Here I am, eleven days into my Texas trip and a week away from returning to Arkansas, and I just don't want to leave. It seems God is doing that thing where he laughs at me again. I am just really ok with being here right now, I am loving my time with my family and just soaking up as much time with my Dad as I can. I spend my days playing with my nephews and nieces, running errands with my parents and thinking about how much I miss living close to all these people that I love.

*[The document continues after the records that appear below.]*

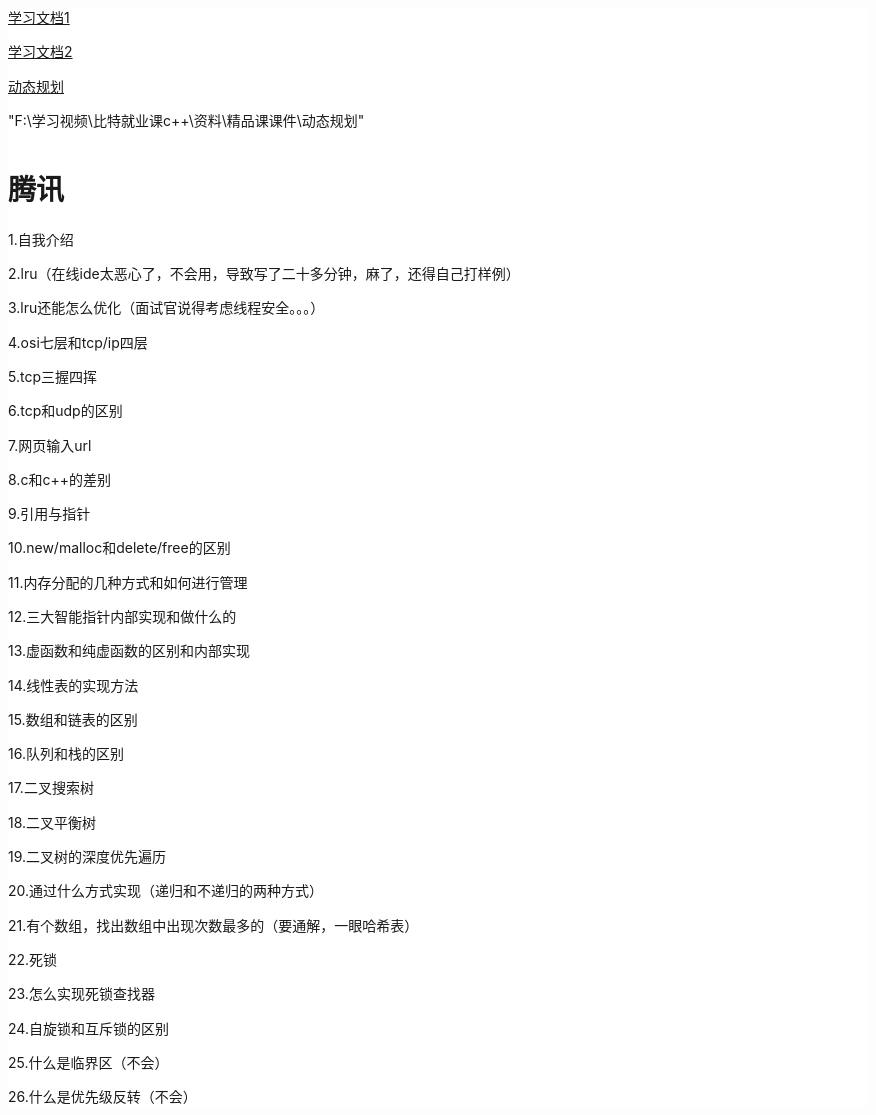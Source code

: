 [学习文档1](E:\typora索引文件\c++\算法\优选算法精品课_课件.pdf)

[学习文档2](E:\typora索引文件\c++\算法\优选算法二.pdf)

[动态规划](F:\学习视频\比特就业课c++\资料\精品课课件\动态规划\动态规划.pdf)

"F:\学习视频\比特就业课c++\资料\精品课课件\动态规划"

# 腾讯

1.自我介绍

2.lru（在线ide太恶心了，不会用，导致写了二十多分钟，麻了，还得自己打样例）

3.lru还能怎么优化（面试官说得考虑线程安全。。。）

4.osi七层和tcp/ip四层

5.tcp三握四挥

6.tcp和udp的区别

7.网页输入url

8.c和c++的差别

9.引用与指针

10.new/malloc和delete/free的区别

11.内存分配的几种方式和如何进行管理

12.三大智能指针内部实现和做什么的

13.虚函数和纯虚函数的区别和内部实现

14.线性表的实现方法

15.数组和链表的区别

16.队列和栈的区别

17.二叉搜索树

18.二叉平衡树

19.二叉树的深度优先遍历

20.通过什么方式实现（递归和不递归的两种方式）

21.有个数组，找出数组中出现次数最多的（要通解，一眼哈希表）

22.死锁

23.怎么实现死锁查找器

24.自旋锁和互斥锁的区别

25.什么是临界区（不会）

26.什么是优先级反转（不会）


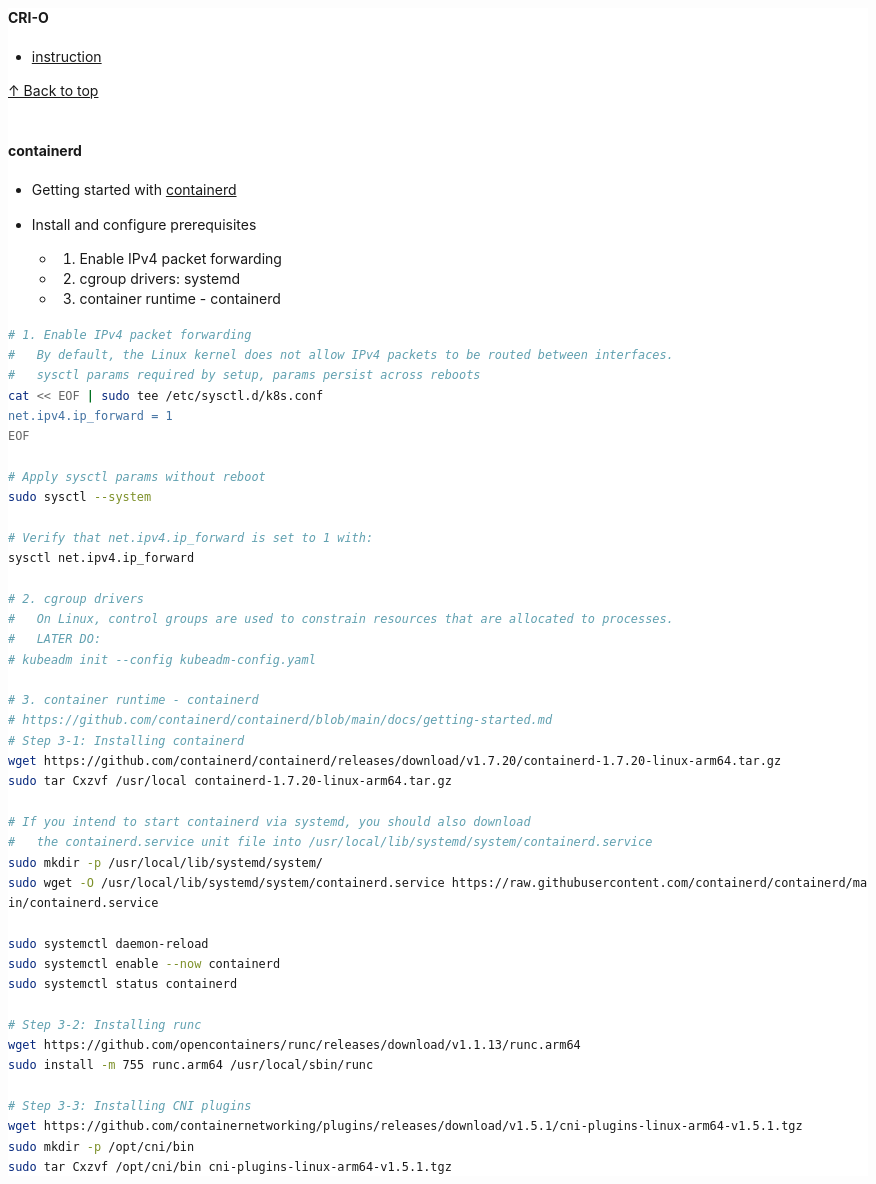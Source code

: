 #### CRI-O

- [instruction](https://github.com/cri-o/packaging/blob/main/README.md#usage)

```sh
```


[↑ Back to top](#)
<br><br>


#### containerd

- Getting started with [containerd](https://github.com/containerd/containerd/blob/main/docs/getting-started.md)

- Install and configure prerequisites
  - 1. Enable IPv4 packet forwarding
  - 2. cgroup drivers: systemd
  - 3. container runtime - containerd


```sh
# 1. Enable IPv4 packet forwarding
#   By default, the Linux kernel does not allow IPv4 packets to be routed between interfaces.
#   sysctl params required by setup, params persist across reboots
cat << EOF | sudo tee /etc/sysctl.d/k8s.conf
net.ipv4.ip_forward = 1
EOF

# Apply sysctl params without reboot
sudo sysctl --system

# Verify that net.ipv4.ip_forward is set to 1 with:
sysctl net.ipv4.ip_forward

# 2. cgroup drivers
#   On Linux, control groups are used to constrain resources that are allocated to processes.
#   LATER DO:
# kubeadm init --config kubeadm-config.yaml

# 3. container runtime - containerd
# https://github.com/containerd/containerd/blob/main/docs/getting-started.md
# Step 3-1: Installing containerd
wget https://github.com/containerd/containerd/releases/download/v1.7.20/containerd-1.7.20-linux-arm64.tar.gz
sudo tar Cxzvf /usr/local containerd-1.7.20-linux-arm64.tar.gz

# If you intend to start containerd via systemd, you should also download
#   the containerd.service unit file into /usr/local/lib/systemd/system/containerd.service
sudo mkdir -p /usr/local/lib/systemd/system/
sudo wget -O /usr/local/lib/systemd/system/containerd.service https://raw.githubusercontent.com/containerd/containerd/main/containerd.service

sudo systemctl daemon-reload
sudo systemctl enable --now containerd
sudo systemctl status containerd

# Step 3-2: Installing runc
wget https://github.com/opencontainers/runc/releases/download/v1.1.13/runc.arm64
sudo install -m 755 runc.arm64 /usr/local/sbin/runc

# Step 3-3: Installing CNI plugins
wget https://github.com/containernetworking/plugins/releases/download/v1.5.1/cni-plugins-linux-arm64-v1.5.1.tgz
sudo mkdir -p /opt/cni/bin
sudo tar Cxzvf /opt/cni/bin cni-plugins-linux-arm64-v1.5.1.tgz
```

I also spend time at MD_Anderson, pushing my Dad around in his wheelchair to chemo appointments, blood draws and check-ups. I smile big at the bald kiddos while my heart aches for them and chat with other patients about how cold the hospital is, what the cafeteria is serving and that the crabby receptionist is working infusion again today. I haven't been home for his chemo appointments, my trips here have fallen before or after. Being here to actually witness his response to chemo is nothing short of heartbreaking. For three days, chemo drips into his body nonstop via a pump. The first day he is a little worn out, the second day he starts dropping weight and looking depressed, the third day he is sad, exhausted and barely getting out of bed. Then the pump comes off and it takes three more days for his smile to return.
I want him to be his old self, the strong, proud man he was before the stroke and before the cancer came back. I just want him to live, I just want this to all go away. I'll take a dozen appointments with Dr. Nuts and Dr. Insensitive over this shit. I just want to beat his doctors into curing him, I want to scream at God for my Dad's suffering, I want to slap people bitching about trivial things on FB but mainly, I just want to curl up into a ball and sob for my Daddy.